Last week, after a federal judge certified a class action challenging the NYPD's stop-and-frisk program, Police Commissioner Ray Kelly outlined measures he is taking to curtail the unlawful stops that he says are not occurring. In a letter to City Council Speaker Christine Quinn, Kelly said "we have republished the Department order that specifically prohibits racial profiling." That's good, because Kelly's cops seem to have lost their copies. Last year, the New York Civil Liberties Union (NYCLU) reports, 87 percent of the people stopped, questioned, and (most of the time) frisked for nonexistent weapons were black or Latino. Kelly says that's because police are focusing their efforts on high-crime neighborhoods that are disproportionately black and Latino. But as NYCLU Executive Director Donna Lieberman notes in today's New York Daily News, that explanation does not quite fit the facts:
Though they make up only 4.7% of the city's population, black and Latino males between the ages of 14 and 24 accounted for 41.6% of stops in 2011. The number of stops of young black men exceeded the city's entire population of young black men. The commissioner contends that this happens only because officers go where the crime is.

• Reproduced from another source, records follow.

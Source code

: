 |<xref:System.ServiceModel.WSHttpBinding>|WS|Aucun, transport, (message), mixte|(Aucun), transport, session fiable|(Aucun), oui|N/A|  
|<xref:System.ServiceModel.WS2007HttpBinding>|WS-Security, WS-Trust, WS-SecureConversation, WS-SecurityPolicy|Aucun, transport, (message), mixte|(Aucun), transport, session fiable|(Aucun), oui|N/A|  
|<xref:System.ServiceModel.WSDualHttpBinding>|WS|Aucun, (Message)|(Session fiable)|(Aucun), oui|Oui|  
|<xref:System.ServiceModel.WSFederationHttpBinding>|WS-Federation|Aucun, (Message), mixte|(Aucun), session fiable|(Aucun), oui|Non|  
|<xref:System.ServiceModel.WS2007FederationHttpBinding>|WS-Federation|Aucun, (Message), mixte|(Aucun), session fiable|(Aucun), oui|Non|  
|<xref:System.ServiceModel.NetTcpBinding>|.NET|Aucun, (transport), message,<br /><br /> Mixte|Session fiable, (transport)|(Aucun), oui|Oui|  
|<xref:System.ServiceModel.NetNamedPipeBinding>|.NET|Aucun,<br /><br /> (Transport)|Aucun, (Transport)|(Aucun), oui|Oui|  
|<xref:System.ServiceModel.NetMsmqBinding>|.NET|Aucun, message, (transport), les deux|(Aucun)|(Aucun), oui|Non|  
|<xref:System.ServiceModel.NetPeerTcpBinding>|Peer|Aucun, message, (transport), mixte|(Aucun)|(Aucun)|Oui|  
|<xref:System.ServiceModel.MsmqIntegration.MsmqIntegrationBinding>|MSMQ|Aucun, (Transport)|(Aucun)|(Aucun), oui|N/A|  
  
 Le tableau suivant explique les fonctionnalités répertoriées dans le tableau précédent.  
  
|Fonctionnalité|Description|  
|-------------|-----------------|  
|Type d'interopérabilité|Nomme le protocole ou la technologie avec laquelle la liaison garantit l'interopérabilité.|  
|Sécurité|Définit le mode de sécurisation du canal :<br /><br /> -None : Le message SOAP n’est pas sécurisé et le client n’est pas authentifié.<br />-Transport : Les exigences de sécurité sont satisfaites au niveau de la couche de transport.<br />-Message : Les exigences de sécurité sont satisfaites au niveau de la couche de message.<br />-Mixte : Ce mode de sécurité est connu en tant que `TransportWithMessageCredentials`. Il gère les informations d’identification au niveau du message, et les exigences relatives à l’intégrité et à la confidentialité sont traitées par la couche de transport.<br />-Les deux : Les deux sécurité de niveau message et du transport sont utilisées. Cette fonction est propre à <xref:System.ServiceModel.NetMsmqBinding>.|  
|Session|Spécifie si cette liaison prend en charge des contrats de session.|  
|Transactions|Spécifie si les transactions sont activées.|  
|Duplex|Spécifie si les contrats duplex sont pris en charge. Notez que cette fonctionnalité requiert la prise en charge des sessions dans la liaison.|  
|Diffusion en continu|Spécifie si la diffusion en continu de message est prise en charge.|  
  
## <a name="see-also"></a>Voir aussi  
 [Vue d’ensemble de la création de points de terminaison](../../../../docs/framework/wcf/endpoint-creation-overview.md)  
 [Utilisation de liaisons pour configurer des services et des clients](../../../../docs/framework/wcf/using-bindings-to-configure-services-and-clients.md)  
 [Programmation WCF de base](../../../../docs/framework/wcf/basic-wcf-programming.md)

But last year, large percentages of blacks and Latinos were also stopped in overwhelmingly white neighborhoods like Greenwich Village, where 77% of people stopped were black or Latino.
The racially disproportionate impact of the stops is especially troubling because the supposedly suspicious people detained by police are innocent nine times out of 10: Only 10 percent of stops result in an arrest or summons. The hit rate for pat-downs is even less impressive: Only 2 percent find weapons of any kind. Although taking guns off the street is one of the most commonly cited justifications for the stop-and-frisk program, Lieberman notes that "guns are recovered in less than 0.2% of stops—an astonishingly low yield rate for such an intrusive, humiliating and often unlawful tactic." Kelly nevertheless claims the program has saved thousands of lives during the last decade by reducing violent crime, an assertion that Lieberman calls "demonstrably false." She notes that homicides were already falling in New York before Kelly launched the stop-and-frisk program in 2003 and that since then they have declined more quickly in other big cities.

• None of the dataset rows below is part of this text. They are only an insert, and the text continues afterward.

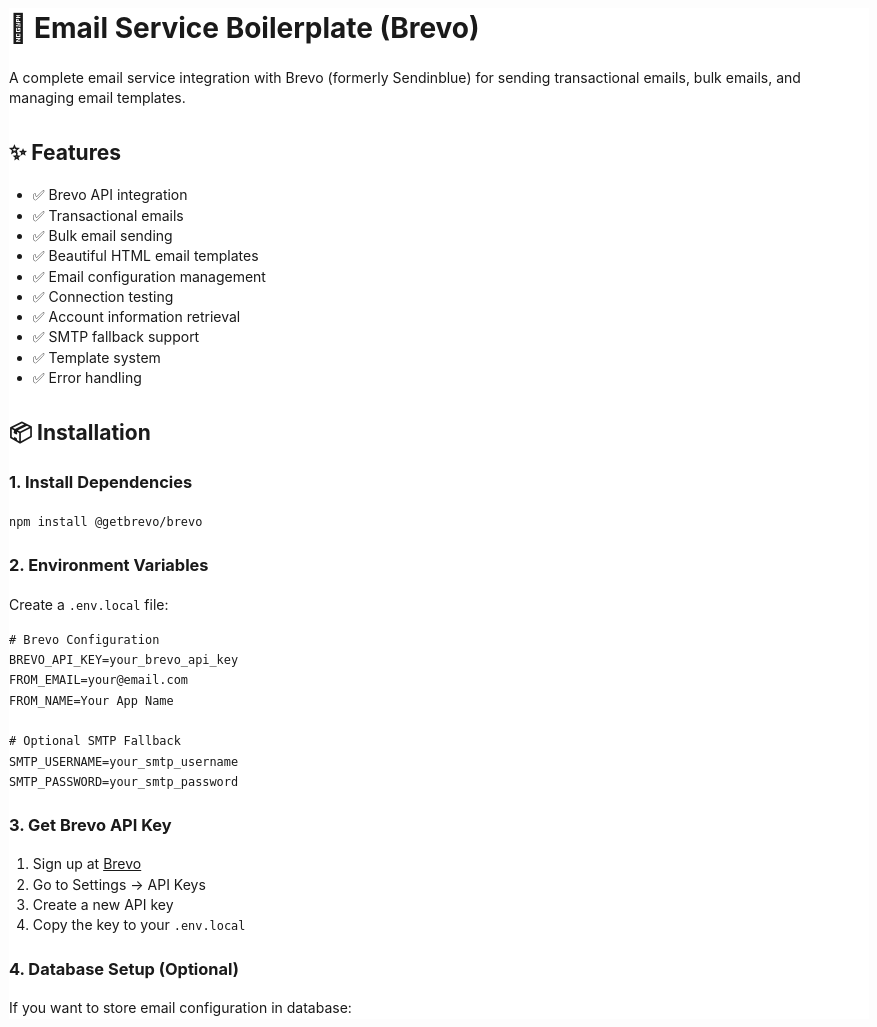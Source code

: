 # 📧 Email Service Boilerplate (Brevo)

A complete email service integration with Brevo (formerly Sendinblue) for sending transactional emails, bulk emails, and managing email templates.

## ✨ Features

- ✅ Brevo API integration
- ✅ Transactional emails
- ✅ Bulk email sending
- ✅ Beautiful HTML email templates
- ✅ Email configuration management
- ✅ Connection testing
- ✅ Account information retrieval
- ✅ SMTP fallback support
- ✅ Template system
- ✅ Error handling

## 📦 Installation

### 1. Install Dependencies

```bash
npm install @getbrevo/brevo
```

### 2. Environment Variables

Create a `.env.local` file:

```env
# Brevo Configuration
BREVO_API_KEY=your_brevo_api_key
FROM_EMAIL=your@email.com
FROM_NAME=Your App Name

# Optional SMTP Fallback
SMTP_USERNAME=your_smtp_username
SMTP_PASSWORD=your_smtp_password
```

### 3. Get Brevo API Key

1. Sign up at [Brevo](https://www.brevo.com/)
2. Go to Settings → API Keys
3. Create a new API key
4. Copy the key to your `.env.local`

### 4. Database Setup (Optional)

If you want to store email configuration in database:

The program's meager results also raise constitutional issues. Under the 1968 Supreme Court decision in Terry v. Ohio, a stop must be based on "reasonable suspicion" that someone has committed, is committing, or is about to commit a crime, while a frisk is justified only when there is reasonable suspicion that he is armed.How reasonable is a suspicion that is wrong nine times out of 10, let alone 98 times out of 100? These numbers strongly suggest that police routinely ignore the "reasonable suspicion" requirement (as Mayor Michael Bloomberg has implicitly conceded).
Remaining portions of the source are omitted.